A Spatial Laboratory
Rachel will introduce the work of London based Loop.pH and discuss their approach to design and the living city.
Designers are some of the important spokespersons and agents for change in creating more sustainable future as they are the people who help shape the ways in which we experience the world around us.
As creative disciplines merge and mutate, the opportunities for designers to work as urban interventionists and in an architectural context grow. Loop.pH as a design-led spatial laboratory are positioned at the transformational process where Design Fiction & Speculation leads to Experimentation & Action.
Many of the dystopic visions of the future, seen in pop-culture and sci-fiction limit people's abilities to dream big and act differently. Design can be used to create a more optimistic, ambitious and engaged conversation about the future that leads to meaningful change.
Her agenda is to activate public space through creating environments and experiences that communicate and engage people with science and technology in a positive and enlightening way.
One of her core strategies is to work to a design criterion and strategy based on ecological and biological paradigms.

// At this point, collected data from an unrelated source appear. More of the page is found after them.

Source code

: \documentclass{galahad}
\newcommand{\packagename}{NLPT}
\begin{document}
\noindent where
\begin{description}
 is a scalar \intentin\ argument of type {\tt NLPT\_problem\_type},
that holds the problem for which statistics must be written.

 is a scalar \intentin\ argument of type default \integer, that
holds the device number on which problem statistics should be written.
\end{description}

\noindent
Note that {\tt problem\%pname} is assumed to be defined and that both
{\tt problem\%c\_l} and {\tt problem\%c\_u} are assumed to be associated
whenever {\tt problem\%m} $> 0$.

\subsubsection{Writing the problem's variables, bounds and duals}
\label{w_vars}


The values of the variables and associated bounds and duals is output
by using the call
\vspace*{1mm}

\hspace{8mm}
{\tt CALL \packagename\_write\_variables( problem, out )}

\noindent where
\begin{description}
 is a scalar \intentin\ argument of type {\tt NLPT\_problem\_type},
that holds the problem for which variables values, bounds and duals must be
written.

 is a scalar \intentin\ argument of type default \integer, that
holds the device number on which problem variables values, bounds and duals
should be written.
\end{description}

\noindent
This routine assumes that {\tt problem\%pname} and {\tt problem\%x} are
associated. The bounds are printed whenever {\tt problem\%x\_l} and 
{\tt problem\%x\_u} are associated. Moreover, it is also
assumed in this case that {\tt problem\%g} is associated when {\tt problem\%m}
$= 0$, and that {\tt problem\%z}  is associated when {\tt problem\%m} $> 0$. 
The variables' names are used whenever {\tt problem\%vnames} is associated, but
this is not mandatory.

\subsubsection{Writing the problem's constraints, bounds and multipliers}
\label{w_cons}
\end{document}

Rachel will share work that explores and speculates on new modes of fabricating architectural space, which looks to answer ‘How can we build architecture and organize space as nature does?’
Rachel Wingfield is the founder and creative director of Loop.pH, the spatial laboratory that creates responsive environments inspired by the study of living systems. Wingfield speculates on near and far future scenarios that explore emerging biological and technological futures by crafting space, technology and living materials into visionary experiences and environments.
A frontierswoman for a new field where designers intervene at an urban scale and develops collaborative tools for public engagement and multidisciplinary practices. Wingfield consults on creative strategies and speculative futures for business and the public sector.
Her work can be found in the permanent collections of the Museum of Modern Art (MoMA), NY, the V&A Museum, London, Fosters Private Art Collection, Geneva and the Bloomberg Collection, London.